The results of this project will have important implications in the preparation of guidelines, directives and regulations for harmonized risk assessment and management (i.e. basic education and related precautions should be introduced to protect family members and caregivers from indirect or direct exposure to these drugs), which is very important for public health protection and sustainable development. In this context, the project will also contribute to national and EU policies and strategies related to human health and environment protection, i.e. to EU Occupational Safety and Health (OSH) Strategic Framework. Moreover, the newly obtained knowledge will also be useful in the future drug development.
Altogether, the obtained new knowledge will bring the answer to the fundamental question whether indirect exposure to residues of TKIs represents the risk to healthy humans related to their potential genotoxicity.

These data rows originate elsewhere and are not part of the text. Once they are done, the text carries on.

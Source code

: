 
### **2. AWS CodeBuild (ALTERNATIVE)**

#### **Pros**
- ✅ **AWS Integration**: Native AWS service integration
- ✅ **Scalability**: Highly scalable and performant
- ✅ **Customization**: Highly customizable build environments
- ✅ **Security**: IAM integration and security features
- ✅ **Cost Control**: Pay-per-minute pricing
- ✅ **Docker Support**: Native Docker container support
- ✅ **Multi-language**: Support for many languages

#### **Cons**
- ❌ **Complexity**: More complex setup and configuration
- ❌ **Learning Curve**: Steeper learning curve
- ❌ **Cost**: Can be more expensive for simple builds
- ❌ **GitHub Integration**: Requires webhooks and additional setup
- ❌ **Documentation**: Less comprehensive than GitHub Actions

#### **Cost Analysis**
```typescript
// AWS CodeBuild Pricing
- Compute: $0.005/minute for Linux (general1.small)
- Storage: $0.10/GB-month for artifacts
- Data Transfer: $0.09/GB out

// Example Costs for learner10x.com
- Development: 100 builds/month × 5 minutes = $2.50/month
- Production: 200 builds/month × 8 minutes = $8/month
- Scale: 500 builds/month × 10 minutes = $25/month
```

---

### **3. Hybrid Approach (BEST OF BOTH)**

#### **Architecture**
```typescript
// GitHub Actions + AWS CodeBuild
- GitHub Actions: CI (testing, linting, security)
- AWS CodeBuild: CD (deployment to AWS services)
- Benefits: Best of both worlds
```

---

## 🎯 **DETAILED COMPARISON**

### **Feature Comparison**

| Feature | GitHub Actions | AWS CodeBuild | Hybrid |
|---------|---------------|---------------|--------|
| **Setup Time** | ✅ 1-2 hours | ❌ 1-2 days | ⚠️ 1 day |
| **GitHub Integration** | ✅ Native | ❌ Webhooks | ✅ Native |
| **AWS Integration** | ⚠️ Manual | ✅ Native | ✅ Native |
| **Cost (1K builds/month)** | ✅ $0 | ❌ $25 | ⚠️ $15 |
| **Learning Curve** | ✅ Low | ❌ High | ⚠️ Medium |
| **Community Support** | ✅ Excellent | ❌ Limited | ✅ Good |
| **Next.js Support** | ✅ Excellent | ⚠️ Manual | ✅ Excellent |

Significance for the country
Tyrosine kinase inhibitors (TKIs) are used for targeted cancer therapy and are due to their specific mechanism of therapeutic action considered as safer for patients as well as healthcare personnel that can be exposed indirectly, compared to classical cytotoxic anticancer drugs. However, recently it has been demonstrated that some of them exert genotoxic effects in non-target human cells and environmental organisms. As the use of TKIs in cancer therapy is rapidly increasing and it has already been stressed out that knowledge gaps exist regarding the potential hazard they represent upon indirect exposure (Cass et al., 2017).
The proposed postdoctoral research project will fill the knowledge gap and provide completely new data about the potential genotoxic side effects of TKIs and the related hazard relevant for the risk assessment for healthy humans that are indirectly exposed to the residues of these compounds. A multi-level investigation approach proposed in this research project will allow us to be the first to answer how TKIs affect non-target human cells. Moreover, this will be the first study in which the effects of TKIs in combination with conventional chemotherapeutics will be explored in normal, non-target human cells. This study is unique as such detailed research has not been performed so far and especially not from the perspective of the undesired effects on indirectly exposed healthy humans.
The obtained knowledge will be of great importance as indirect exposure to TKIs can potentially affect relatively large populations. Due to predominant outpatient application of these drugs in addition to healthcare staff in hospitals also family members including children that may be more vulnerable than adults can potentially be exposed and at risk. Furthermore, the consumption of TKIs is constantly increasing, also due to the use in the treatment of other diseases. Recently, TKIs are also used for the treatment of certain cancers in pets.
The results of this project will have important implications in the preparation of guidelines, directives and regulations for harmonized risk assessment and management (i.e. basic education and related precautions should be introduced to protect family members and caregivers from indirect or direct exposure to these drugs), which is very important for public health protection and sustainable development. In this context, the project will also contribute to national and EU policies and strategies related to human health and environment protection, i.e. to EU Occupational Safety and Health (OSH) Strategic Framework. Moreover, the newly obtained knowledge will also be useful in the future drug development.
Altogether, the obtained new knowledge will bring the answer to the fundamental question whether indirect exposure to residues of TKIs represents the risk to healthy humans related to their potential genotoxicity.